EXCLUSIF : Bissonnet a bien téléphoné au vicomte le 9 mars 2008

A l'issue de l'audience de lundi, le président Joël Mocaer a ordonné des vérifications téléphoniques sur un appel passé le dimanche 9 mars 2008, deux jours avant l'assassinat de Bernadette Bissonnet, depuis un poste fixe dans l'Hérault et qui a déclenché un relais de téléphonie dans le Gard. Il a délivré une commission rogatoire aux gendarmes de la section de recherches de Montpellier pour éclaircir si Jean-Michel Bissonnet a bien appelé ce jour-là le vicomte Amaury d'Harcourt sur son mobile depuis la ligne fixe de l'hôtel-restaurant Le Mas de Baume à Ferrières-les-Verreries, au nord du pic-Saint-Loup, dans l'Hérault, qui a déclenché le relais de Lasalle (Gard).M.Bissonnet a indiqué avoir déjeuné ce dimanche là avec son épouse Bernadette et deux couples d'amis, mais a nié avoir appelé le vicomte.
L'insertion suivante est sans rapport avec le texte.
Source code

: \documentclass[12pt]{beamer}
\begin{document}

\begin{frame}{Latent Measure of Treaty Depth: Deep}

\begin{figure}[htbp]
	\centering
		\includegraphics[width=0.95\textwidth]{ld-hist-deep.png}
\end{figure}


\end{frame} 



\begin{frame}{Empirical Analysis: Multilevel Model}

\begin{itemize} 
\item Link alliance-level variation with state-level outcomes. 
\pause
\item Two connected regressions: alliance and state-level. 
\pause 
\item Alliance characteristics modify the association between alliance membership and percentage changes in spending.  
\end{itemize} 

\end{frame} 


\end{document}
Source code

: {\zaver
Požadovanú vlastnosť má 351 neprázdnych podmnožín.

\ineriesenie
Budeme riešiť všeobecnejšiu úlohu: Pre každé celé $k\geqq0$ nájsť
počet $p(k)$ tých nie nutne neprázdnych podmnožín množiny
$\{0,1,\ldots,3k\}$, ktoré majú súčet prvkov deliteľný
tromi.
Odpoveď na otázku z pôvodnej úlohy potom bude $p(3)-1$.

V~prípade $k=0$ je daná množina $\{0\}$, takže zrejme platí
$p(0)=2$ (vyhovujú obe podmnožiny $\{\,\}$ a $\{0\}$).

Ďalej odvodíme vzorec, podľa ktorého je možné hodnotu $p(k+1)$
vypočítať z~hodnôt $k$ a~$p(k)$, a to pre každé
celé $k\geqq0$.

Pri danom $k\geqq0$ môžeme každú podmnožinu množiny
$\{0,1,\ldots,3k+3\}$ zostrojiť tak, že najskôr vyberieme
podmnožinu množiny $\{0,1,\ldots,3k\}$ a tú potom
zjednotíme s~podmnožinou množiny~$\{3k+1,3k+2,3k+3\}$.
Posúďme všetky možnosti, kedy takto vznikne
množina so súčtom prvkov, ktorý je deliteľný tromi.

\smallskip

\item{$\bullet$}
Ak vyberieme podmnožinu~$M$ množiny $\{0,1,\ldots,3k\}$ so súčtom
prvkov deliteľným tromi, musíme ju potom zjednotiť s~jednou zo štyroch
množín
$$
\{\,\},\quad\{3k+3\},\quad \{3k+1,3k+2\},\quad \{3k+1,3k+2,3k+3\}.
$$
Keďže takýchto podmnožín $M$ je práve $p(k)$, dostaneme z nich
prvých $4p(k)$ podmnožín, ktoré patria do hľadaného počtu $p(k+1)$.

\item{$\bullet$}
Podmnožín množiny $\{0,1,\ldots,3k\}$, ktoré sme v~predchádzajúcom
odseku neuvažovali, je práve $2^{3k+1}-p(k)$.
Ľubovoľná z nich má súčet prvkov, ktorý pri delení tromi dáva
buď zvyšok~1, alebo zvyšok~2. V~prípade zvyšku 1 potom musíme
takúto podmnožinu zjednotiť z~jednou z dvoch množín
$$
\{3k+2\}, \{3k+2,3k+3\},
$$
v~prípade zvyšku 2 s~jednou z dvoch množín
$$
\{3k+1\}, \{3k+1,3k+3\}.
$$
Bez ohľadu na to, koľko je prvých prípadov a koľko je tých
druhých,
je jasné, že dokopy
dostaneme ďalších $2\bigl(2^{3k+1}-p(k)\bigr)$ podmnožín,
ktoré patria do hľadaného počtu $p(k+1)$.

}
Or, Amaury d'Harcourt a toujours maintenu que le 9 mars 2008, Jean-Michel Bissonnet lui avait téléphoné pour qu'il vienne à Montpellier le 11 mars -jour des faits- "afin de lui rendre un service". Après des investigations diligentées le matin en urgence, les gendarmes ont remis les résultats de leurs vérifications au président Mocaer ce mardi en début d'après-midi, confirmant que le dimanche 9 mars 2008, Jean-Michel Bissonnet a effectivement téléphoné au vicomte Amaury d'Harcourt depuis le poste fixe de cet établissement de Ferrières-les-Verreries.
Folles rumeurs
La communication qui a débuté à 14h01 s'est terminée à 14h05 minutes et 56 secondes. Le président doit donner lecture des résultats de la commission rogatoire, avant la fin de l'audience. Interrogé lors du procès sur l'existence de cet appel téléphonique deux jours avant l'assassinat de sa femme pour demander au vicomte d'avancer sa venue à Montpellier de 24 heures -le 11 mars au lieu du 12-, Jean-Michel Bissonnet a toujours nié et a même mis en doute la réalité de cet appel téléphonique à l'audience de vendredi dernier. D'où cette enquête ordonnée par le président. Par ailleurs, Joël Mocaer a délivré lundi soir une autre commission rogatoire, toujours aux gendarmes de la section de recherches pour lever de folles rumeurs véhiculées par Jean-Michel Bissonnet  et évoquées à l'audience, à savoir que le vicomte Amaury d'Harcourt aurait fait partie des services secrets et qu'il aurait joué un rôle dans la mort suspecte de François de Grossouve, le conseiller spécial de feu François Mitterrand, retrouvé "suicidé' à l'Elysée et qu'il aurait été impliqué dans le meurtre de la veuve Ghislaine Marchal à Grasse (Alpes-Maritimes), dans lequel fut accusé Omar Raddad, le fameux jardinier de "Omar m'a tuer" ! Le ministère de l'Intérieur n'avait pas transmis ce soir de réponse aux "limiers" montpelliérains.